By Trevor Damyan, Commercial Mortgage Broker at Commercial Lending Solutions
Veterinary clinic and hospital financing is among the most active and well-served owner-user niches in the country, supported by enduring demand growth (US pet ownership exceeded 70 percent of households post-2020) and a sophisticated specialty lender bench. The financing universe includes SBA 504 and 7(a) for owner-operators, a strong specialty veterinary lending bench led by Live Oak Bank, Bank of America Practice Solutions, and Wells Fargo Practice Finance, plus growing private credit interest in the veterinary consolidation market driven by Mars Petcare (VCA, Banfield), NVA, and Thrive Pet Healthcare. Real estate is just one piece of the typical veterinary practice acquisition, which usually bundles real estate, equipment, goodwill, and working capital.
Get a Veterinary Clinic Quote →The veterinary lender bench is one of the deepest specialty owner-user lender ecosystems in the country. Specialty veterinary practice lenders (Live Oak, Bank of America Practice Solutions, Wells Fargo Practice Finance, Provide, Lendeavor, others) compete actively for both real estate and practice acquisition financing. SBA 504 and 7(a) are widely used and most specialty vet lenders are active SBA participants. Conventional bank balance sheet plays at the larger end with established multi-clinic operators.
Pricing is indicative and reflects active CLS CRE quote pipeline as of April 2026. Actual pricing depends on property condition, sponsor profile, deal size, and market dynamics.
Veterinary practice transactions are among the most heterogeneous in the SBA market because they bundle real estate, equipment, goodwill, and working capital. A typical $3M owner-operator acquisition might allocate $1.4M to real estate, $700K to equipment (digital imaging, surgical suite, dental, in-house lab), $700K to goodwill, and $200K to working capital. The SBA program flexibility allows the borrower to stack 504 for the real estate and 7(a) for the operating business pieces, hitting 90 percent LTC across the entire acquisition.
Practice profiles vary widely. Single-doctor general practice clinics dominate the $1M to $3M segment. Multi-doctor general practice and specialty clinics (orthopedic, dermatology, oncology, ophthalmology) run the $3M to $8M segment. Emergency and specialty referral hospitals and 24/7 urgent care facilities run $5M to $15M. Multi-clinic regional operators target portfolio acquisitions in the $5M to $50M band.

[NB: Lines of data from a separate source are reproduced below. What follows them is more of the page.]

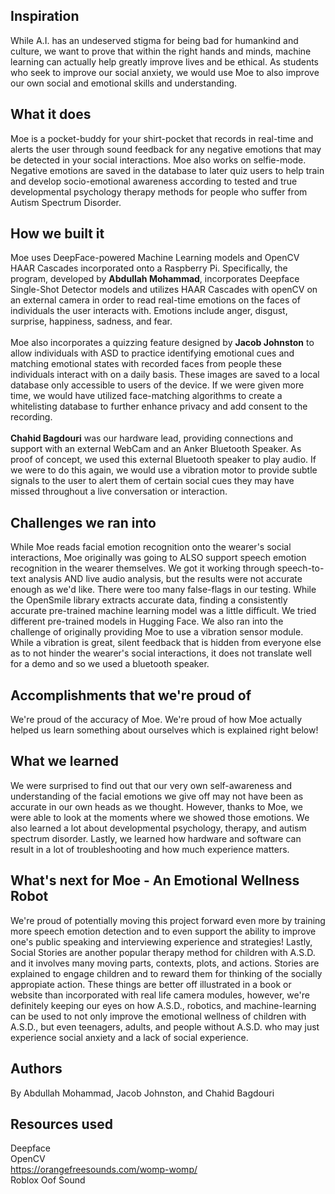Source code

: ## Inspiration
While A.I. has an undeserved stigma for being bad for humankind and culture, we want to prove that within the right hands and minds, machine learning can actually help greatly improve lives and be ethical. As students who seek to improve our social anxiety, we would use Moe to also improve our own social and emotional skills and understanding.

## What it does
Moe is a pocket-buddy for your shirt-pocket that records in real-time and alerts the user through sound feedback for any negative emotions that may be detected in your social interactions. Moe also works on selfie-mode. Negative emotions are saved in the database to later quiz users to help train and develop socio-emotional awareness according to tested and true developmental psychology therapy methods for people who suffer from Autism Spectrum Disorder.

## How we built it
Moe uses DeepFace-powered Machine Learning models and OpenCV HAAR Cascades incorporated onto a Raspberry Pi. Specifically, the program, developed by **Abdullah Mohammad**, incorporates Deepface Single-Shot Detector models and utilizes HAAR Cascades with openCV on an external camera in order to read real-time emotions on the faces of individuals the user interacts with. Emotions include anger, disgust, surprise, happiness, sadness, and fear. \
\
Moe also incorporates a quizzing feature designed by **Jacob Johnston** to allow individuals with ASD to practice identifying emotional cues and matching emotional states with recorded faces from people these individuals interact with on a daily basis. These images are saved to a local database only accessible to users of the device. If we were given more time, we would have utilized face-matching algorithms to create a whitelisting database to further enhance privacy and add consent to the recording. \
\
**Chahid Bagdouri** was our hardware lead, providing connections and support with an external WebCam and an Anker Bluetooth Speaker. As proof of concept, we used this external Bluetooth speaker to play audio. If we were to do this again, we would use a vibration motor to provide subtle signals to the user to alert them of certain social cues they may have missed throughout a live conversation or interaction.

## Challenges we ran into
While Moe reads facial emotion recognition onto the wearer's social interactions, Moe originally was going to ALSO support speech emotion recognition in the wearer themselves. We got it working through speech-to-text analysis AND live audio analysis, but the results were not accurate enough as we'd like. There were too many false-flags in our testing. While the OpenSmile library extracts accurate data, finding a consistently accurate pre-trained machine learning model was a little difficult. We tried different pre-trained models in Hugging Face. We also ran into the challenge of originally providing Moe to use a vibration sensor module. While a vibration is great, silent feedback that is hidden from everyone else as to not hinder the wearer's social interactions, it does not translate well for a demo and so we used a bluetooth speaker.

## Accomplishments that we're proud of
We're proud of the accuracy of Moe. We're proud of how Moe actually helped us learn something about ourselves which is explained right below!

## What we learned
We were surprised to find out that our very own self-awareness and understanding of the facial emotions we give off may not have been as accurate in our own heads as we thought. However, thanks to Moe, we were able to look at the moments where we showed those emotions. We also learned a lot about developmental psychology, therapy, and autism spectrum disorder. Lastly, we learned how hardware and software can result in a lot of troubleshooting and how much experience matters.

## What's next for Moe - An Emotional Wellness Robot
We're proud of potentially moving this project forward even more by training more speech emotion detection and to even support the ability to improve one's public speaking and interviewing experience and strategies! Lastly, Social Stories are another popular therapy method for children with A.S.D. and it involves many moving parts, contexts, plots, and actions. Stories are explained to engage children and to reward them for thinking of the socially appropiate action. These things are better off illustrated in a book or website than incorporated with real life camera modules, however, we're definitely keeping our eyes on how A.S.D., robotics, and machine-learning can be used to not only improve the emotional wellness of children with A.S.D., but even teenagers, adults, and people without A.S.D. who may just experience social anxiety and a lack of social experience.

## Authors
By Abdullah Mohammad, Jacob Johnston, and Chahid Bagdouri

## Resources used
Deepface \
OpenCV \
https://orangefreesounds.com/womp-womp/ \
Roblox Oof Sound
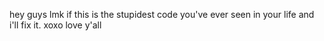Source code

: hey guys lmk if this is the stupidest code you've ever seen in your life and i'll fix it. xoxo love y'all 

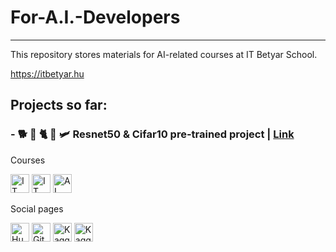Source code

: # For-A.I.-Developers
---
This repository stores materials for AI-related courses at IT Betyar School.

https://itbetyar.hu

## Projects so far:

### - 🐕 🚢 🐈 🐸 🛩️  Resnet50 & Cifar10 pre-trained project | [Link](https://github.com/itbetyar/For-A.I.-Developers/tree/main/resnet50-cifar10-pretrained)

<div>
 <p>Courses</p>
  <a href="https://itbetyar.hu"><img alt="IT Betyár honlap" src="https://itbetyar.hu/dload_itb/colab_gomb_itb.webp" height="30px"></a>
  <a href="https://itbetyar.hu/uzleti-a-i-automatizacio-workshop/"><img alt="IT Betyár honlap" src="https://itbetyar.hu/dload_itb/colab_gomb_aiaut.webp" height="30px"></a>
  <a href="https://itbetyar.hu/mesterseges-intelligencia-fejleszto-tanfolyam/"><img alt="AI Developer tanfolyam" src="https://itbetyar.hu/dload_itb/colab_gomb_aidev.webp" height="30px"></a>
  
   <p>Social pages</p>
  <a href="https://huggingface.co/itbetyar"><img alt="Hugging Face oldalunk" src="https://itbetyar.hu/dload_itb/colab_gomb_hugging.webp" height="30px"></a>
  <a href="https://github.com/itbetyar"><img alt="Github oldalunk" src="https://itbetyar.hu/dload_itb/colab_gomb_github.webp" height="30px"></a>
  <a href="https://www.kaggle.com/itbetyar"><img alt="Kaggle oldalunk" src="https://itbetyar.hu/dload_itb/colab_gomb_kaggle.webp" height="30px"></a>
  <a href="https://www.youtube.com/@itbetyar"><img alt="Kaggle oldalunk" src="https://itbetyar.hu/dload_itb/colab_gomb_youtube.webp" height="30px"></a>
  
</div>
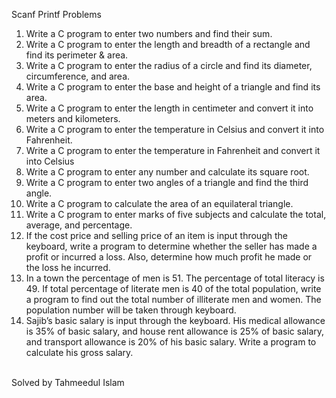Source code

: Scanf Printf Problems

1) Write a C program to enter two numbers and find their sum.
2) Write a C program to enter the length and breadth of a rectangle and find its perimeter & area.
3) Write a C program to enter the radius of a circle and find its diameter, circumference, and area.
4) Write a C program to enter the base and height of a triangle and find its area.
5) Write a C program to enter the length in centimeter and convert it into meters and kilometers.
6) Write a C program to enter the temperature in Celsius and convert it into Fahrenheit.
7) Write a C program to enter the temperature in Fahrenheit and convert it into Celsius
8) Write a C program to enter any number and calculate its square root.
9) Write a C program to enter two angles of a triangle and find the third angle.
10) Write a C program to calculate the area of an equilateral triangle.
11) Write a C program to enter marks of five subjects and calculate the total, average, and percentage.
12) If the cost price and selling price of an item is input through the keyboard, write a
    program to determine whether the seller has made a profit or incurred a loss.
    Also, determine how much profit he made or the loss he incurred.
13) In a town the percentage of men is 51. The percentage of total literacy is 49. If
    total percentage of literate men is 40 of the total population, write a program to
    find out the total number of illiterate men and women. The population number will
    be taken through keyboard.
14) Sajib’s basic salary is input through the keyboard. His medical allowance is 35%
    of basic salary, and house rent allowance is 25% of basic salary, and transport
    allowance is 20% of his basic salary. Write a program to calculate his gross salary.
<br>
Solved by Tahmeedul Islam
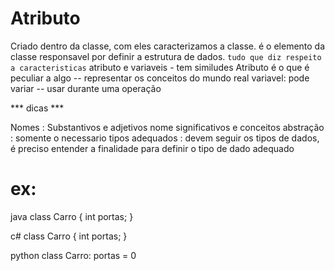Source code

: # Atributo
Criado dentro da classe, com eles caracterizamos a classe. 
é o elemento da classe responsavel por definir a estrutura de dados. 
`tudo que diz respeito a caracteristicas`
atributo e variaveis - tem similudes 
Atributo é o que é peculiar a algo -- representar os conceitos do mundo real 
variavel: pode variar -- usar durante uma operação

*** dicas ***

Nomes : Substantivos e adjetivos 
nome significativos e conceitos 
abstração : somente o necessario
tipos adequados : devem seguir os tipos de dados, é preciso entender a finalidade para definir o tipo de dado adequado

# ex:
java class Carro {
    int portas;
}

c# class Carro {
    int portas;
}

python class Carro: 
   portas = 0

The veterinary consolidation cycle led by VCA (Mars), Banfield (Mars), NVA, and Thrive Pet Healthcare has driven extensive practice acquisition activity over the past decade. Independent practices facing succession planning often sell to consolidators at premium valuations. Specialty vet lenders compete actively with consolidators on independent acquisition financing for owner-operators who want to maintain clinic ownership.

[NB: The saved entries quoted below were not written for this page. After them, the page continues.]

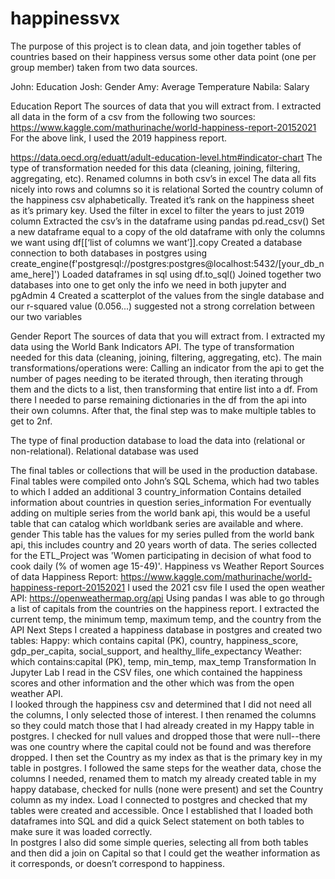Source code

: # happinessvx

The purpose of this project is to clean data, and join together tables of countries based on their happiness versus some other data point 
(one per group member) taken from two data sources.

John: Education
Josh: Gender
Amy: Average Temperature
Nabila: Salary

Education Report
The sources of data that you will extract from.
I extracted all data in the form of a csv from the following two sources:
https://www.kaggle.com/mathurinache/world-happiness-report-20152021
For the above link, I used the 2019 happiness report.

https://data.oecd.org/eduatt/adult-education-level.htm#indicator-chart 
The type of transformation needed for this data (cleaning, joining, filtering, aggregating, etc).
Renamed columns in both csv’s in excel
	The data all fits nicely into rows and columns so it is relational
Sorted the country column of the happiness csv alphabetically. Treated it’s rank on the happiness sheet as it’s primary key. Used the filter in excel to filter the years to just 2019 column
Extracted the csv’s in the dataframe using pandas pd.read_csv()
Set a new dataframe equal to a copy of the old dataframe with only the columns we want 	using df[[‘list of columns we want’]].copy
Created a database connection to both databases in postgres using create_engine(f'postgresql://postgres:postgres@localhost:5432/[your_db_name_here]')
Loaded dataframes in sql using df.to_sql()
Joined together two databases into one to get only the info we need in both jupyter and pgAdmin 4
Created a scatterplot of the values from the single database and our r-squared value (0.056...) suggested not a strong correlation between our two variables







Gender Report
The sources of data that you will extract from.
I extracted my data using the World Bank Indicators API.
The type of transformation needed for this data (cleaning, joining, filtering, aggregating, etc).
The main transformations/operations were:
Calling an indicator from the api to get the number of pages needing to be iterated through, then iterating through them and the dicts to a list, then transforming that entire list into a df. 
From there I needed to parse remaining dictionaries in the df from the api into their own columns.
After that, the final step was to make multiple tables to get to 2nf. 


The type of final production database to load the data into (relational or non-relational).
Relational database was used 


The final tables or collections that will be used in the production database.
Final tables were compiled onto John’s SQL Schema, which had two tables to which I added an additional 3
country_information
Contains detailed information about countries in question
series_information
For eventually adding on multiple series from the world bank api, this would be a useful table that can catalog which worldbank series are available and where.
gender
This table has the values for my series pulled from the world bank api, this includes country and 20 years worth of data. The series collected for the ETL_Project was 'Women participating in decision of what food to cook daily (% of women age 15-49)'.
Happiness vs Weather Report
Sources of data 
Happiness Report: https://www.kaggle.com/mathurinache/world-happiness-report-20152021
I used the 2021 csv file
I used the open weather API:
https://openweathermap.org/api
Using pandas I was able to go through a list of capitals from the countries on the happiness report.  I extracted the current temp, the minimum temp, maximum temp, and the country from the API
Next Steps
I created a happiness database in postgres and created two tables:
Happy: which contains capital (PK), country, happiness_score, gdp_per_capita, social_support, and healthy_llife_expectancy
Weather: which contains:capital (PK), temp, min_temp, max_temp
Transformation
In Jupyter Lab I read in the CSV files, one which contained the happiness scores and other information and the other which was from the open weather API.  
I looked through the happiness csv and determined that I did not need all the columns, I only selected those of interest.  I then renamed the columns so they could match those that I had already created in my Happy table in postgres. I checked for null values and dropped those that were null--there was one country where the capital could not be found and was therefore dropped.  I then set the Country as my index as that is the primary key in my table in postgres.
I followed the same steps for the weather data, chose the columns I needed, renamed them to match my already created table in my happy database, checked for nulls (none were present) and set the Country column as my index. 
Load
I connected to postgres and checked that my tables were created and accessible.  Once I established that I loaded both dataframes into SQL and did a quick Select statement on both tables to make sure it was loaded correctly.  
In postgres I also did some simple queries, selecting all from both tables and then did a join on Capital so that I could get the weather information as it corresponds, or doesn’t correspond to happiness.  





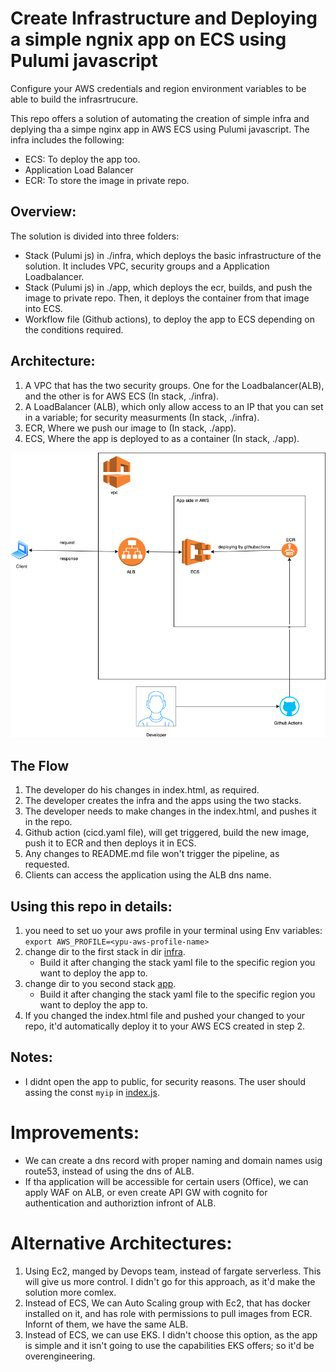 # Create Infrastructure and Deploying a simple ngnix app on ECS using Pulumi javascript
Configure your AWS credentials and region environment variables to be able to build the infrasrtrucure.

This repo offers a solution of automating the creation of simple infra and deplying tha a simpe nginx app in AWS ECS using Pulumi javascript. The infra includes the following:
-  ECS: To deploy the app too.
-  Application Load Balancer
-  ECR: To store the image in private repo.
  
## Overview:
The solution is divided into three folders:
- Stack (Pulumi js) in ./infra, which deploys the basic infrastructure of the solution. It includes VPC, security groups and a Application Loadbalancer.
- Stack (Pulumi js) in ./app, which deploys the ecr, builds, and push the image to private repo. Then, it deploys the container from that image into ECS.
- Workflow file (Github actions), to deploy the app to ECS depending on the conditions required.

## Architecture:
1. A VPC that has the two security groups. One for the Loadbalancer(ALB), and the other is for AWS ECS (In stack, ./infra).
2. A LoadBalancer (ALB), which only allow access to an IP that you can set in a variable; for security measurments (In stack, ./infra).
3. ECR, Where we push our image to (In stack, ./app).
4. ECS, Where the app is deployed to as a container (In stack, ./app).
   



![Image](arch.png)


## The Flow
1. The developer do his changes in index.html, as required. 
2. The developer creates the infra and the apps using the two stacks.
3. The developer needs to make changes in the index.html, and pushes it in the repo.
4. Github action (cicd.yaml file), will get triggered, build the new image, push it to ECR and then deploys it in ECS.
5. Any changes to README.md file won't trigger the pipeline, as requested.
6. Clients can access the application using the ALB dns name.



## Using this repo in details:
1. you need to set uo your aws profile in your terminal using Env variables:
   `export AWS_PROFILE=<ypu-aws-profile-name>`
2. change dir to the first stack in dir [infra](./infra). 
   - Build it after changing the stack yaml file to the specific region you want to deploy the app to.
3. change dir to you second stack [app](./app). 
   - Build it after changing the stack yaml file to the specific region you want to deploy the app to.
4. If you changed the index.html file and pushed your changed to your repo, it'd automatically deploy it to your AWS ECS created in step 2.

## Notes:
- I didnt open the app to public, for security reasons. The user should assing the const `myip` in [index.js](./infra/index.js).
  



# Improvements:
- We can create a dns record with proper naming and domain names usig route53, instead of using the dns of ALB.
- If tha application will be accessible for certain users (Office), we can apply WAF on ALB, or even create API GW with cognito for authentication and authoriztion infront of ALB.

# Alternative Architectures:
1. Using Ec2, manged by Devops team, instead of fargate serverless. This will give us more control. I didn't go for this approach, as it'd make the solution more comlex.
2. Instead of ECS, We can Auto Scaling group with Ec2, that has docker installed on it, and has role with permissions to pull images from ECR. Infornt of them, we have the same ALB.
3. Instead of ECS, we can use EKS. I didn't choose this option, as the app is simple and it isn't going to use the capabilities EKS offers; so it'd be overengineering.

Veterinary underwriting has matured significantly with the specialty lender bench. The asset class is well understood, and the underwriting framework focuses on doctor productivity, revenue per visit, client retention, and equipment lifecycle.
Veterinary practice transactions have specific failure modes around client retention through ownership transition, equipment underestimation, and SBA classification of the real estate as special-purpose.

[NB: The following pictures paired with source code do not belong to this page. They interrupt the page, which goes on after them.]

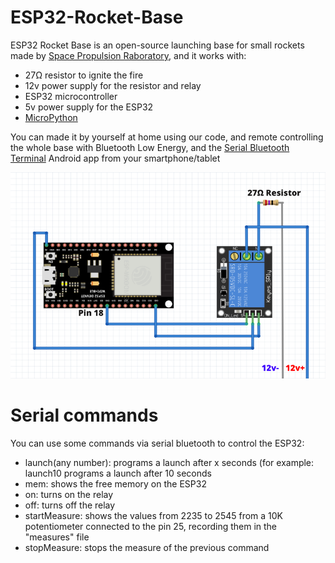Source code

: # ESP32-Rocket-Base

ESP32 Rocket Base is an open-source launching base for small rockets made by [Space Propulsion Raboratory](https://space-propulsion-laboratory.repl.co/index.php?page=LaunchPad), and it works with:
- 27Ω resistor to ignite the fire
- 12v power supply for the resistor and relay
- ESP32 microcontroller
- 5v power supply for the ESP32
- [MicroPython](https://micropython.org/)

You can made it by yourself at home using our code, and remote controlling the whole base with Bluetooth Low Energy, and the [Serial Bluetooth Terminal](https://play.google.com/store/search?q=serial+bluetooth+terminal&c=apps&pli=1) Android app from your smartphone/tablet

![ESP32 circuit](https://raw.githubusercontent.com/Space-Propulsion-Laboratory/ESP32-Rocket-Base/main/rocket-launchpad-circuit.png)

# Serial commands

You can use some commands via serial bluetooth to control the ESP32:
- launch(any number): programs a launch after x seconds (for example: launch10 programs a launch after 10 seconds
- mem: shows the free memory on the ESP32
- on: turns on the relay
- off: turns off the relay
- startMeasure: shows the values from 2235 to 2545 from a 10K potentiometer connected to the pin 25, recording them in the "measures" file
- stopMeasure: stops the measure of the previous command
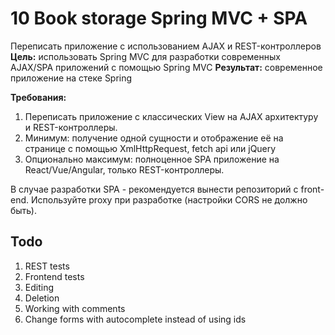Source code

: #   10 Book storage Spring MVC + SPA   
Переписать приложение с использованием AJAX и REST-контроллеров  
**Цель:** использовать Spring MVC для разработки современных AJAX/SPA приложений c помощью Spring MVC
**Результат:** современное приложение на стеке Spring  

**Требования:** 
1. Переписать приложение с классических View на AJAX архитектуру и REST-контроллеры.
2. Минимум: получение одной сущности и отображение её на странице с помощью XmlHttpRequest, fetch api или jQuery
3. Опционально максимум: полноценное SPA приложение на React/Vue/Angular, только REST-контроллеры.

В случае разработки SPA - рекомендуется вынести репозиторий с front-end. Используйте proxy при разработке (настройки CORS не должно быть).   
  
##  Todo    
1.  REST tests  
1.  Frontend tests  
1.  Editing 
1.  Deletion 
1.  Working with comments   
1.  Change forms with autocomplete instead of using ids
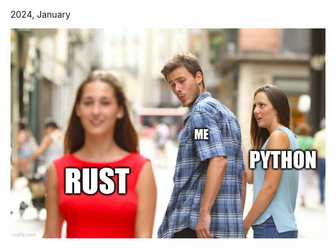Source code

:2024, January

<img src="slides/rust-rocket/images/rust_over_python.jpg" />


<aside class="notes">
</aside>
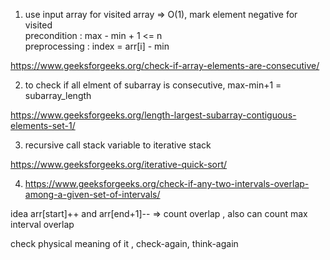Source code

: 1) use input array for visited array => O(1), mark element negative for visited \
precondition : max - min + 1 <= n \
preprocessing : index = arr[i] - min

https://www.geeksforgeeks.org/check-if-array-elements-are-consecutive/


2) to check if all elment of subarray is consecutive, max-min+1 = subarray_length

https://www.geeksforgeeks.org/length-largest-subarray-contiguous-elements-set-1/

3) recursive call stack variable to iterative stack 

https://www.geeksforgeeks.org/iterative-quick-sort/    

4) https://www.geeksforgeeks.org/check-if-any-two-intervals-overlap-among-a-given-set-of-intervals/

idea arr[start]++ and arr[end+1]-- => count overlap , also can count max interval overlap

check physical meaning of it , check-again, think-again
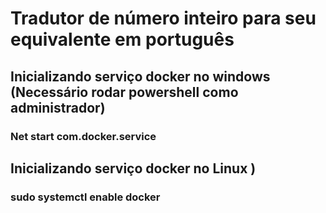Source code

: # Tradutor de número inteiro para seu equivalente em português

## Inicializando serviço docker no windows (Necessário rodar powershell como administrador)
### Net start com.docker.service

## Inicializando serviço docker no Linux )
### sudo systemctl enable docker
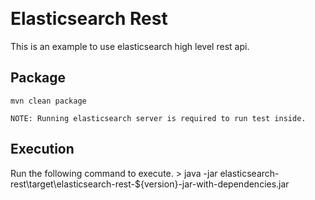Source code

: ﻿﻿﻿﻿﻿﻿﻿# Elasticsearch RestThis is an example to use elasticsearch high level rest api.	## Package	mvn clean package	NOTE: Running elasticsearch server is required to run test inside.## ExecutionRun the following command to execute.	> java -jar elasticsearch-rest\target\elasticsearch-rest-${version}-jar-with-dependencies.jar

On a $4.2M acquisition of a four-doctor general practice and animal hospital in a Sun Belt suburb, the buyer was a senior associate veterinarian with 11 years at the practice, transitioning to ownership. The deal allocated $2.0M to real estate (an 8,500 square foot purpose-built facility), $1.0M to equipment (CT scanner, in-house lab, surgical suite, dental, digital radiography), $1.0M to goodwill, and $200K to working capital. SBA 504 financed the real estate at 90 percent LTC. SBA 7(a) financed equipment, goodwill, and working capital at $1.95M (just under the SBA 7(a) cap). The selling doctor agreed to stay on as a transitioning owner for 18 months at a reduced equity stake, supporting client retention. The deal closed in 95 days. First-year client retention came in at 91 percent, well above the 80 percent base case underwritten by the lender. Two of the four associate doctors signed new long-term retention agreements as part of the transition, supporting practice stability.
All deal references anonymize borrower and lender identities and use city-level geography only.
Veterinary practice acquisitions are one of the most well-served owner-operator niches in commercial real estate. The specialty vet lender bench is deep, the SBA programs are perfectly suited to the asset class, and the underlying demand drivers have been remarkably stable for two decades.